The closer it gets the more nervous people are becoming. October 22nd is a red-letter day for the easing of many of the restrictions that have changed society and hampered sport for the past 18 months as we emerge from under the threat of Covid.

The Government is like the referee in the middle of the field waving play on and saying that the plan is still to ease, but it’s like as though the line official is waving with increasing agitation to make them come and take a look, like a VAR decision, and maybe change their mind.

In this stretched analogy, NPHET is the official and it seems now as though the Government is rowing back on the certainty of next week going ahead as planned.

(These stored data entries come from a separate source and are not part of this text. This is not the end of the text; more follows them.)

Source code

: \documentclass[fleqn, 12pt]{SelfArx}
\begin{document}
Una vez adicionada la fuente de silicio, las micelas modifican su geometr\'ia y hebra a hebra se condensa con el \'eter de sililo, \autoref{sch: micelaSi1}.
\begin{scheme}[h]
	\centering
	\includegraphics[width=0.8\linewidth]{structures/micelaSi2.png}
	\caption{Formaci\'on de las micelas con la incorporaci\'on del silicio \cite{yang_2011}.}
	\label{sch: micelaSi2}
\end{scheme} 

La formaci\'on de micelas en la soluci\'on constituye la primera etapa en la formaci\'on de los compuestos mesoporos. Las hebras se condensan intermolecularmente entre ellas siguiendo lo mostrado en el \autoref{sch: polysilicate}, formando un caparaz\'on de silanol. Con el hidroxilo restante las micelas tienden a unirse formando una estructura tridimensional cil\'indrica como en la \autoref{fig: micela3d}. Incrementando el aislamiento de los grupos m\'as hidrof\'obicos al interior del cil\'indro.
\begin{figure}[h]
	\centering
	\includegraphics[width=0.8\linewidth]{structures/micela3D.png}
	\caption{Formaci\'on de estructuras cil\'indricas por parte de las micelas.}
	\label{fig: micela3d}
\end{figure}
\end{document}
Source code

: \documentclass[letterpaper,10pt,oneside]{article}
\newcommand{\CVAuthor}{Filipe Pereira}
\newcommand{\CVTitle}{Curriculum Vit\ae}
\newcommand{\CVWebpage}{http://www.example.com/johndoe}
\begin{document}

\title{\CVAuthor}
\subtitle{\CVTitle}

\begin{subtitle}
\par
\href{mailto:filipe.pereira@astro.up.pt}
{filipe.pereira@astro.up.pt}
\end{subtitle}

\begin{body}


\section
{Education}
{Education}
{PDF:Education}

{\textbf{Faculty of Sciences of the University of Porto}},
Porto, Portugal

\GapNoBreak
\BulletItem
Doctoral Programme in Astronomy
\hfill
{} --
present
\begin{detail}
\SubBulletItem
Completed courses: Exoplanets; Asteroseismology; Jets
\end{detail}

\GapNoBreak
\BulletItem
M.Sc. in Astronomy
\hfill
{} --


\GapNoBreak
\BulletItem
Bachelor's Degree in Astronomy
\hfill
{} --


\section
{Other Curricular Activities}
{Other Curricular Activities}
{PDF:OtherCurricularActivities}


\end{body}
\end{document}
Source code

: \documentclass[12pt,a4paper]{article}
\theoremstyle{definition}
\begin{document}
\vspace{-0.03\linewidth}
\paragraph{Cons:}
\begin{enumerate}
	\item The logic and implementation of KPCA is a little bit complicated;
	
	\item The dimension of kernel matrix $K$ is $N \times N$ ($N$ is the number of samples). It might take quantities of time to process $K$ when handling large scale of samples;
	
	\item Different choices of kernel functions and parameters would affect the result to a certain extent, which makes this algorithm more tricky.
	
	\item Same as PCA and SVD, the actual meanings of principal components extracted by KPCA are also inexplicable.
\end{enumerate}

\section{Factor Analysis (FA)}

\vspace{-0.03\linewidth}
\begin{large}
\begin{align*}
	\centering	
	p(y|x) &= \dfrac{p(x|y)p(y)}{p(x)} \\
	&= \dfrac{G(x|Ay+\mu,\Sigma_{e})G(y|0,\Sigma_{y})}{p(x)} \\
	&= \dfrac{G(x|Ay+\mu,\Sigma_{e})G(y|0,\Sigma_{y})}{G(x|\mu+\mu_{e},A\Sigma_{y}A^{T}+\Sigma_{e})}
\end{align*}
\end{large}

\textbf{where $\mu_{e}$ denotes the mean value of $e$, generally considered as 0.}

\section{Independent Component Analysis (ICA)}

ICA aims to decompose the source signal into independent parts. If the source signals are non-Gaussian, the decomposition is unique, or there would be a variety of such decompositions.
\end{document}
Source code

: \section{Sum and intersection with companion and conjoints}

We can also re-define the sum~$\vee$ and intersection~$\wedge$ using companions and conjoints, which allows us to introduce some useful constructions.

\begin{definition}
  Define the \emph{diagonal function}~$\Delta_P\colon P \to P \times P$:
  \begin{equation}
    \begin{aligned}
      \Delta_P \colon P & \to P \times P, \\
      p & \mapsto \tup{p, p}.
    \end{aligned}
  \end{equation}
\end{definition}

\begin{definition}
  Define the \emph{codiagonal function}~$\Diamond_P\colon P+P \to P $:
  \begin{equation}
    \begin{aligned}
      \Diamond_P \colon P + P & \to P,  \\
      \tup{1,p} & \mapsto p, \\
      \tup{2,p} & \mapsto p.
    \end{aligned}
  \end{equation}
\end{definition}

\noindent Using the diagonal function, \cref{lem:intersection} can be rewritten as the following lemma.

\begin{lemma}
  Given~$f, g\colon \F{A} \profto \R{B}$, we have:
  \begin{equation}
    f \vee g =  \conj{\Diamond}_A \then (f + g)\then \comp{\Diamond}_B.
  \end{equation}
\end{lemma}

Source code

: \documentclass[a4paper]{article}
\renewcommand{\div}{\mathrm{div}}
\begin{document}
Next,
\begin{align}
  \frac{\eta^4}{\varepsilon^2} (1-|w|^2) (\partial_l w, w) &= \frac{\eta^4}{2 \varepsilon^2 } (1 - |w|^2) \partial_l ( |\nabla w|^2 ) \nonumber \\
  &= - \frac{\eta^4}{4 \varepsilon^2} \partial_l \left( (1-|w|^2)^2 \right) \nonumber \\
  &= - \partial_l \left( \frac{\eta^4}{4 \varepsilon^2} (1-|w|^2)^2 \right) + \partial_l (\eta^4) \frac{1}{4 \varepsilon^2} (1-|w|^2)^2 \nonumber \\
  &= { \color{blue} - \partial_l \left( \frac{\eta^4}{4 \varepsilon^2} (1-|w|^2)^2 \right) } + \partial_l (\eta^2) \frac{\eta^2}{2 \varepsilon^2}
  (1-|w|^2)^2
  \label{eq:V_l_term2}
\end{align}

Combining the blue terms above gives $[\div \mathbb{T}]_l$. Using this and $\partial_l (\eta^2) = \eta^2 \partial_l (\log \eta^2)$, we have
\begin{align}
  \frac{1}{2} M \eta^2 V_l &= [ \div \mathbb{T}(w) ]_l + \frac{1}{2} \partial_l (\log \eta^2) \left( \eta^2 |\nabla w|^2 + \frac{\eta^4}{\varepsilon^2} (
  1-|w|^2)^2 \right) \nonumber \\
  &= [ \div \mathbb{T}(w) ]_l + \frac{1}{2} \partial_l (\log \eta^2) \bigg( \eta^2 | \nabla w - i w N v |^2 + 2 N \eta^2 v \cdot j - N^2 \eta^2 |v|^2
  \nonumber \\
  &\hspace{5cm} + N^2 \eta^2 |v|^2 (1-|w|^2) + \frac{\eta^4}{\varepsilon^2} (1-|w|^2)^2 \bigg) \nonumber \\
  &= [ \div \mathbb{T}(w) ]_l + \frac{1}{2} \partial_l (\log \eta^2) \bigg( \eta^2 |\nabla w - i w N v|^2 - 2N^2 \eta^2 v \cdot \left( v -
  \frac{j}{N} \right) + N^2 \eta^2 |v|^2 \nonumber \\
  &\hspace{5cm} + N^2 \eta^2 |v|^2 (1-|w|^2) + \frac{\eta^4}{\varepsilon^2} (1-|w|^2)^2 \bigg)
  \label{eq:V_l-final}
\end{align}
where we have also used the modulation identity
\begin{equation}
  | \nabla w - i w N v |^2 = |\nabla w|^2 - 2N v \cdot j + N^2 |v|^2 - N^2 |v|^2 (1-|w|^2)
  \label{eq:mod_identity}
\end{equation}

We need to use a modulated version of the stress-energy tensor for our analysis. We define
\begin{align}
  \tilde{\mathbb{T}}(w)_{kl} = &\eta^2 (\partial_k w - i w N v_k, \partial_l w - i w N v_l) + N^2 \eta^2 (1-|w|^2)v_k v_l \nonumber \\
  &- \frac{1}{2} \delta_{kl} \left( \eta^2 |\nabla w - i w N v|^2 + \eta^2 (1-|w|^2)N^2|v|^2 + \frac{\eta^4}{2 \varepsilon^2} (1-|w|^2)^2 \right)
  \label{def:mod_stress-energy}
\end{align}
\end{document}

At the Department of Tourism, Culture, Arts, Gaeltacht, Sport and Media budget briefing only 24 hours ago, Minister of State Jack Chambers was still painting a picture of optimism.

“I am hopeful and optimistic that in the aftermath of October 22nd we will see the safe return of fans to full stadia,” he said.

“The pilot events that we have enabled and monitored have gone very well and we are already seeing 75 per cent attendance at some games.”

“Obviously we will not do anything that goes against strong medical evidence but we are optimistic.”

That level of optimism was not fully shared by Taoiseach Micheal martin as the day wore on though and by this morning we were nervous again that restrictions would still be in place.

Sale of Tickets

The sale of tickets for the three Ireland Rugby internationals at the Aviva Stadium, as well as for the visit of Portugal in the FIFA World Cup Qualifiers have yet to be given the full green light though plans are in place that these will play to full houses.

They will be the first to do so since February 2020 and will be a major element of financial planning for the sports through the winter.

If the easing of restrictions is paused it would be a serious blow. If they were to be strengthened in the face of rising case numbers that would be a ferocious blow.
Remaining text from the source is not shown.